### What the task asks
For the listing below, report all lines that hold the word "ireplace".

** Available data follows **

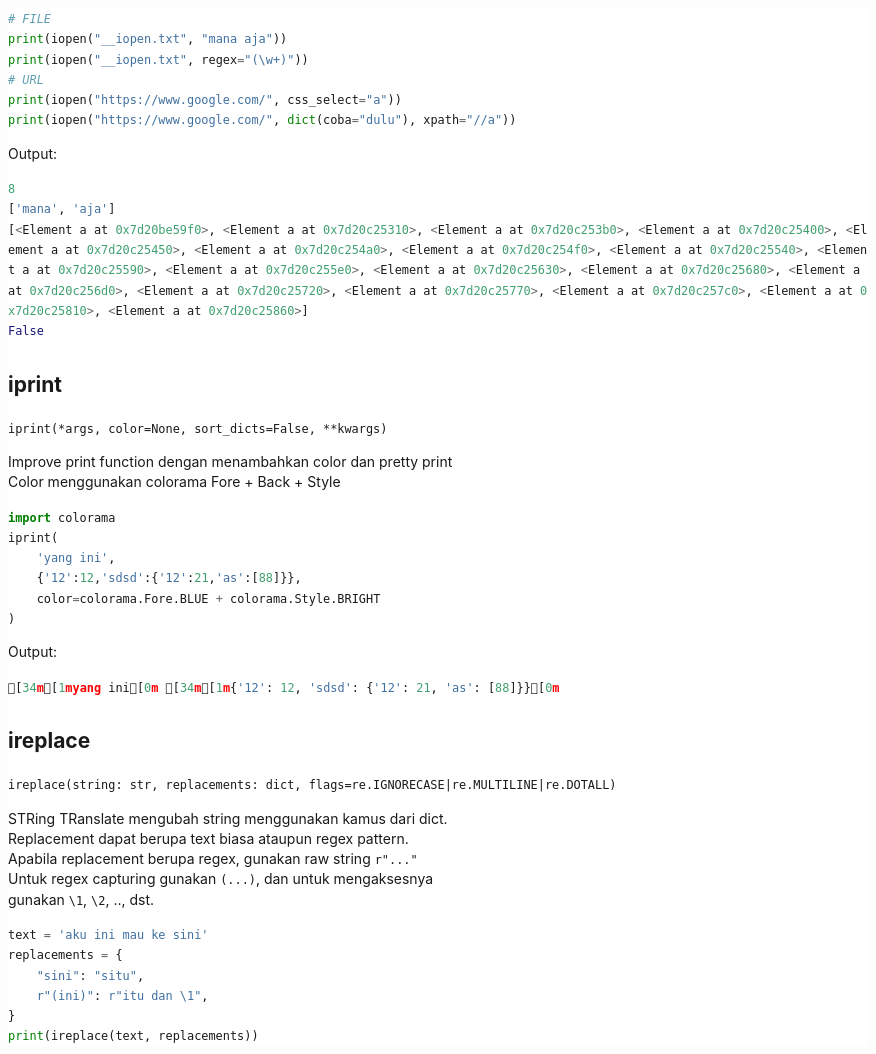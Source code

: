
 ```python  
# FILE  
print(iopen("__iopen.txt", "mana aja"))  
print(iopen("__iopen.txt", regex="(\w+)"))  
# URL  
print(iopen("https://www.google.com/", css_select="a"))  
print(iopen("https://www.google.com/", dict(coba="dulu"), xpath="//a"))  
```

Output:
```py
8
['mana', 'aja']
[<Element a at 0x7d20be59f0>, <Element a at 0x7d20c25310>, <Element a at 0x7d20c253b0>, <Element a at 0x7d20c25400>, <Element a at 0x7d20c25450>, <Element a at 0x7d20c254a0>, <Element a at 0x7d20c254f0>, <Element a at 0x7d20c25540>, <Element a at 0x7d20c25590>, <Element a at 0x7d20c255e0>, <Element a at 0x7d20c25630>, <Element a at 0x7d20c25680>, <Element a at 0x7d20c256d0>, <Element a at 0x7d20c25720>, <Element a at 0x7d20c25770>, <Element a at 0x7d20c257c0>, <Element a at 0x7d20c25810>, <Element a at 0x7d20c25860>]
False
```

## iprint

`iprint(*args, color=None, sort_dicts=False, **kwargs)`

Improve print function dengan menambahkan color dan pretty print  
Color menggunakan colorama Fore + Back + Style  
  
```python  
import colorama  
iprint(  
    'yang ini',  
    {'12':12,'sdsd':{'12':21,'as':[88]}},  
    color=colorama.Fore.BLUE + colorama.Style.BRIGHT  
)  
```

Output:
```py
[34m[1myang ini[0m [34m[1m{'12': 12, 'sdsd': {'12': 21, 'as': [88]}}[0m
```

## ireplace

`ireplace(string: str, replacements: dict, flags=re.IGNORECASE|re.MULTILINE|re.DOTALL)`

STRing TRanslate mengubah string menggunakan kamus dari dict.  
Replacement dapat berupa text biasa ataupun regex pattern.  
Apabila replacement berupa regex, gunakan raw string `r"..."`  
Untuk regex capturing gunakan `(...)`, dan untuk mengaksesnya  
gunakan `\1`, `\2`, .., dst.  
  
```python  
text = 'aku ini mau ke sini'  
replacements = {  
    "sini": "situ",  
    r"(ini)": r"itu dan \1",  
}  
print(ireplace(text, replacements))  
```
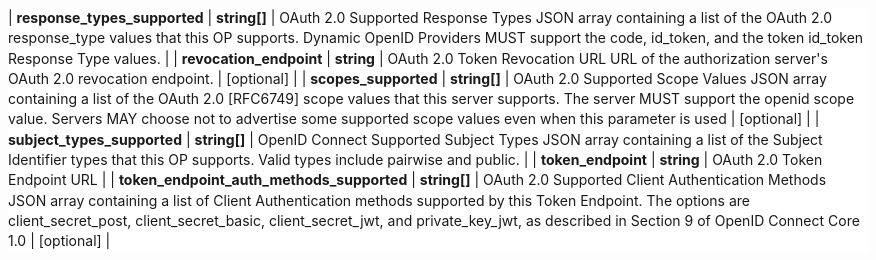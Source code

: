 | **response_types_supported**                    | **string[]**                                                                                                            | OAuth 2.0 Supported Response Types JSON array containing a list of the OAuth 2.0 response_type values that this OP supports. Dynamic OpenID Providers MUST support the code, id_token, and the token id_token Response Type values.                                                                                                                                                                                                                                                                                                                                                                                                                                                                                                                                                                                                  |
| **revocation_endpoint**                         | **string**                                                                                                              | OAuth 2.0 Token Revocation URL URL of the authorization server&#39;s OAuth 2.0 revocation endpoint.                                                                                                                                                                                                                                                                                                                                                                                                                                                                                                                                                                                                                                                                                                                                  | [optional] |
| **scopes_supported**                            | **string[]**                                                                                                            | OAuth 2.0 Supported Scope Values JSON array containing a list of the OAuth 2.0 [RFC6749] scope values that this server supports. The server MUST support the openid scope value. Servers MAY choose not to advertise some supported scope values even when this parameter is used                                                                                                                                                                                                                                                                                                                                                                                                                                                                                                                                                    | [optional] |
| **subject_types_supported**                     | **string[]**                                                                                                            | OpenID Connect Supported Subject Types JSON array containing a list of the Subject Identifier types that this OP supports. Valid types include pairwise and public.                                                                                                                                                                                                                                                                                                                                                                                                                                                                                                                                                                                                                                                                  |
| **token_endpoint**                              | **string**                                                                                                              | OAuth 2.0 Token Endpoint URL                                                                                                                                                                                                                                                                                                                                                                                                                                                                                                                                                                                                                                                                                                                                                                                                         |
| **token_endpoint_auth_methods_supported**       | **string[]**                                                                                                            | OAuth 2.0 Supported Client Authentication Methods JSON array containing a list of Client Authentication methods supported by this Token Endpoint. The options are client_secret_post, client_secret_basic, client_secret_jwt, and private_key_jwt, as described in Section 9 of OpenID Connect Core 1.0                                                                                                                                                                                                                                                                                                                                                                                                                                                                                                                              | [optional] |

** End of Available data **

### Solution to the problem
## ireplace
`ireplace(string: str, replacements: dict, flags=re.IGNORECASE|re.MULTILINE|re.DOTALL)`
print(ireplace(text, replacements))  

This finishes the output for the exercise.